With the great development of e-commerce, the number of product reviews grows rapidly on the e-commerce websites. Review mining has recently received a lot of attention, which aims to discover the valuable information from the massive product reviews. Product feature extraction is one of the basic tasks of product review mining. Its effectiveness can influence significantly the performance of subsequent jobs. Double Propagation is a state-of-the-art technique in product feature extraction. In this paper, we apply the Double Propagation to the product feature exaction from Chinese product reviews and adopt some techniques to improve the precision and recall. First, indirect relations and verb product features are introduced to increase the recall. Second, when ranking candidate product features by using HITS, we expand the number of hubs by means of the dependency relation patterns between product features and opinion words to improve the precision. Finally, the Normalized Pattern Relevance is employed to filter the exacted product features. Experiments on diverse real-life datasets show promising results.

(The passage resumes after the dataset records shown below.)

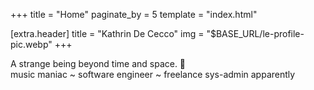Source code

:+++
title = "Home"
paginate_by = 5
template = "index.html"

[extra.header]
title = "Kathrin De Cecco"
img = "$BASE_URL/le-profile-pic.webp"
+++

A strange being beyond time and space. 👾 \
music maniac ~ software engineer ~ freelance sys-admin apparently
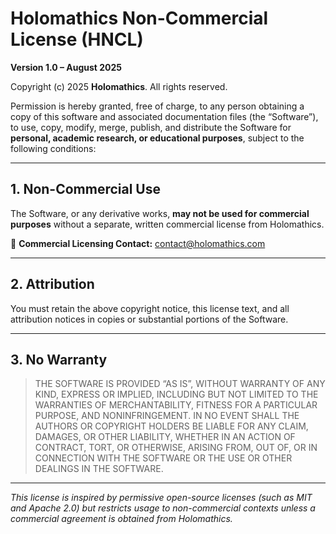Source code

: # Holomathics Non-Commercial License (HNCL)
**Version 1.0 – August 2025**  

Copyright (c) 2025 **Holomathics**. All rights reserved.

Permission is hereby granted, free of charge, to any person obtaining a copy of
this software and associated documentation files (the “Software”), to use, copy,
modify, merge, publish, and distribute the Software for **personal, academic research,
or educational purposes**, subject to the following conditions:

---

## 1. Non-Commercial Use
The Software, or any derivative works, **may not be used for commercial purposes**
without a separate, written commercial license from Holomathics.  

📧 **Commercial Licensing Contact:** [contact@holomathics.com](mailto:contact@holomathics.com)

---

## 2. Attribution
You must retain the above copyright notice,
this license text, and all attribution notices in copies or substantial
portions of the Software.

---

## 3. No Warranty
> THE SOFTWARE IS PROVIDED “AS IS”, WITHOUT WARRANTY OF ANY KIND, EXPRESS OR
> IMPLIED, INCLUDING BUT NOT LIMITED TO THE WARRANTIES OF MERCHANTABILITY,
> FITNESS FOR A PARTICULAR PURPOSE, AND NONINFRINGEMENT. IN NO EVENT SHALL THE
> AUTHORS OR COPYRIGHT HOLDERS BE LIABLE FOR ANY CLAIM, DAMAGES, OR OTHER
> LIABILITY, WHETHER IN AN ACTION OF CONTRACT, TORT, OR OTHERWISE, ARISING
> FROM, OUT OF, OR IN CONNECTION WITH THE SOFTWARE OR THE USE OR OTHER DEALINGS
> IN THE SOFTWARE.

---

_This license is inspired by permissive open-source licenses (such as MIT and Apache 2.0) but restricts usage to non-commercial contexts unless a commercial agreement is obtained from Holomathics._
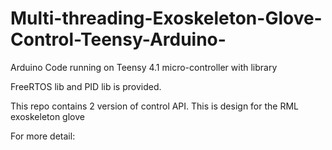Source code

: # Multi-threading-Exoskeleton-Glove-Control-Teensy-Arduino-
Arduino Code running on Teensy 4.1 micro-controller with library 

FreeRTOS lib and PID lib is provided.

This repo contains 2 version of control API. This is design for the RML exoskeleton glove

For more detail:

机译:随着电子商务的飞速发展,电子商务网站上的产品评论数量迅速增长。评论挖掘最近受到了很多关注,其目的是从大量产品评论中发现有价值的信息。产品特征提取是产品评论挖掘的基本任务之一。它的有效性会显着影响后续工作的绩效。双重传播是产品特征提取中的最新技术。在本文中,我们将“双重传播”应用于中国商品评论中的商品特征定位,并采用了一些技巧来提高精度和召回率。首先,引入间接关系和动词乘积特征以增加召回率。其次,在使用HITS对候选产品特征进行排名时,我们通过产品特征和意见词之间的依赖关系模式来扩展中心的数量,以提高精度。最后,使用归一化模式相关性来过滤严格的产品特征。在各种现实生活数据集上进行的实验显示出令人鼓舞的结果。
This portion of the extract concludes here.